Antiplatelet therapy: Results from two recent placebo controlled randomised trials support that aspirin lowers risk of recurrent venous thromboembolism by about a third in patients with a first unprovoked venous thromboembolism who have completed at least three months of anticoagulant therapy. Therefore, if patients are not candidates for extended anticoagulant therapy, this reduction in recurrent venous thromboembolism can be involved in the overall assessment of benefit to risk for indefinite aspirin therapy [32].

Systemic thrombolysis: Benefits of systemic thrombolysis (ST) accrue from rapid recanalization of the pulmonary artery, with corresponding improvements in pulmonary pressures, RV function, ventilation/perfusion mismatches and overall hemodynamics. Although ST achieves these benefits more rapidly when compared with systemic anticoagulation, physiological benefits of anticoagulation (reduced pulmonary pressures and RV dilatation) are identical within days [33]. ST has the most benefits if administered within 1 to 2 days of embolism, so that the clot is not impervious to thrombolysis (note, guidelines permit for thrombolysis ≤2 weeks after symptom onset) [34].

Catheter-directed fibrinolysis: Local delivery of thrombolytic agent’s catheter-directed fibrinolysis (CDF) has been an area of elevating interest. Navigation of a catheter physically through an obstructive pulmonary artery thrombus creates a channel for drug delivery and accelerates the surface area of thrombus exposed to thrombolytic agent [35].
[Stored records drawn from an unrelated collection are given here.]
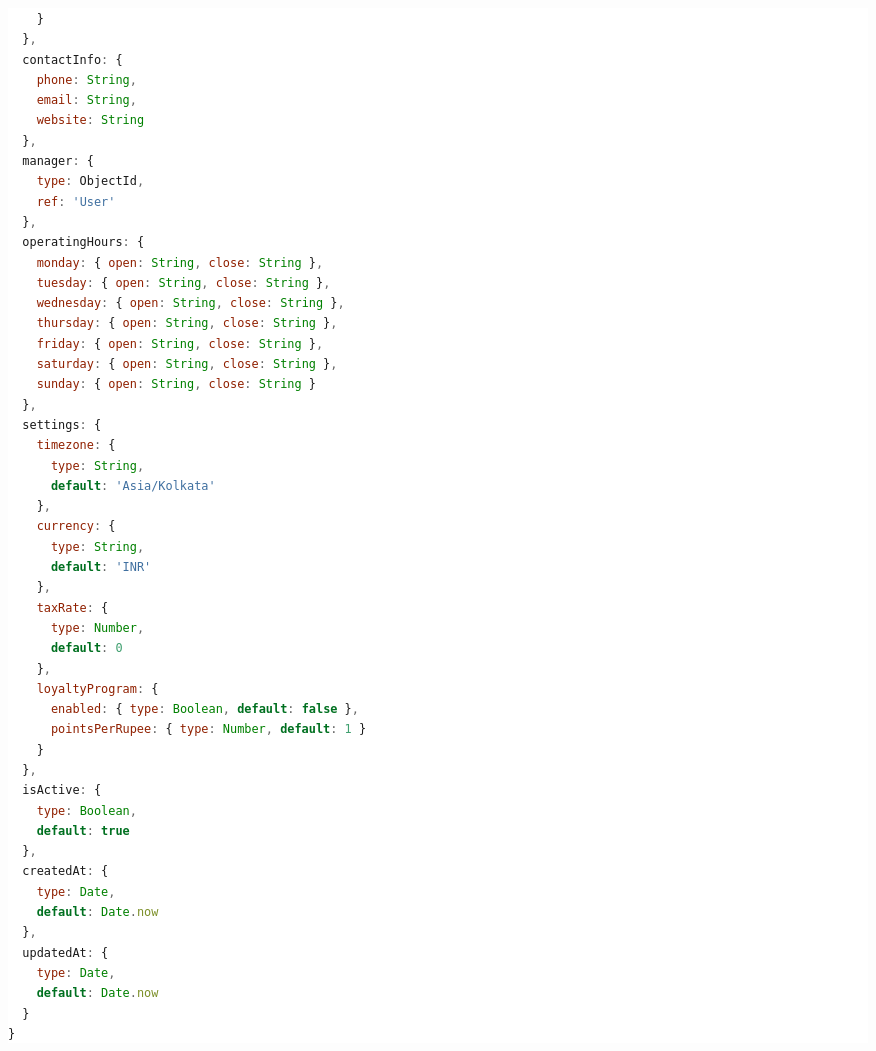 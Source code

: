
 ```javascript
    }
  },
  contactInfo: {
    phone: String,
    email: String,
    website: String
  },
  manager: {
    type: ObjectId,
    ref: 'User'
  },
  operatingHours: {
    monday: { open: String, close: String },
    tuesday: { open: String, close: String },
    wednesday: { open: String, close: String },
    thursday: { open: String, close: String },
    friday: { open: String, close: String },
    saturday: { open: String, close: String },
    sunday: { open: String, close: String }
  },
  settings: {
    timezone: {
      type: String,
      default: 'Asia/Kolkata'
    },
    currency: {
      type: String,
      default: 'INR'
    },
    taxRate: {
      type: Number,
      default: 0
    },
    loyaltyProgram: {
      enabled: { type: Boolean, default: false },
      pointsPerRupee: { type: Number, default: 1 }
    }
  },
  isActive: {
    type: Boolean,
    default: true
  },
  createdAt: {
    type: Date,
    default: Date.now
  },
  updatedAt: {
    type: Date,
    default: Date.now
  }
}
```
Embolectomy: In patients with haemodynamic instability, in which thrombolysis has failed or is contraindicated (intracranial haemorrhage, current surgery or trauma); transvenous catheter thrombectomy is performed [36].

Conclusion:

Pulmonary embolism (PE) is the third greatest cause of mortality from cardiovascular disease, after myocardial infarction and cerebrovascular stroke. Prolonged immobility, advanced age, postoperative period, post-infarction period, heart failure, obesity, pregnancy, and other factors, predispose for thromboembolic disease via venous stasis. Pulmonary embolism was diagnosed, based on the presence of positive computerized pulmonary angiography findings, as complete or partial filling defect in the main, lobar, segmental or sub-segmental branches of the pulmonary tree. Anticoagulant therapy can be classified into two overlapping phases. The first is treatment of the presenting episode of pulmonary embolism, which takes about three months.

Abbreviations

aPTT: Activated partial thromboplastin time; CDF: Catheter-directed fibrinolysis; CPTP: Clinical pre-test probabilityCT: Computed tomographic; DVT: Deep vein thrombosis; ESC: European Society of Cardiology;  INR: International normalized ratio; LV: Left ventricular; LMWH: Low-molecular-weight heparin; MRI: Magnetic resonance imaging; OSAS: Obesity sleep apnea syndrome; PT: Prothrombin time; PE: Pulmonary embolism, RV: Right ventricular; ST: Systemic thrombolysis; tPA: Tissue plasminogen activator; UFH: Unfractionated heparin; UA: Uric acid

Acknowledgments

The author would be grateful to anonymous reviewers by the comments that increase the quality of this manuscript.

Data Sources: Sources searched include Google Scholar, Research Gate, PubMed, NCBI, NDSS, PMID, PMCID, Scopus database, Scielo and Cochrane database. Search terms included: risk factors, diagnosis, pathophysiology and management of pulmonary embolism

Funding

None

Competing interests

The author has no financial or proprietary interest in any of material discussed in this article.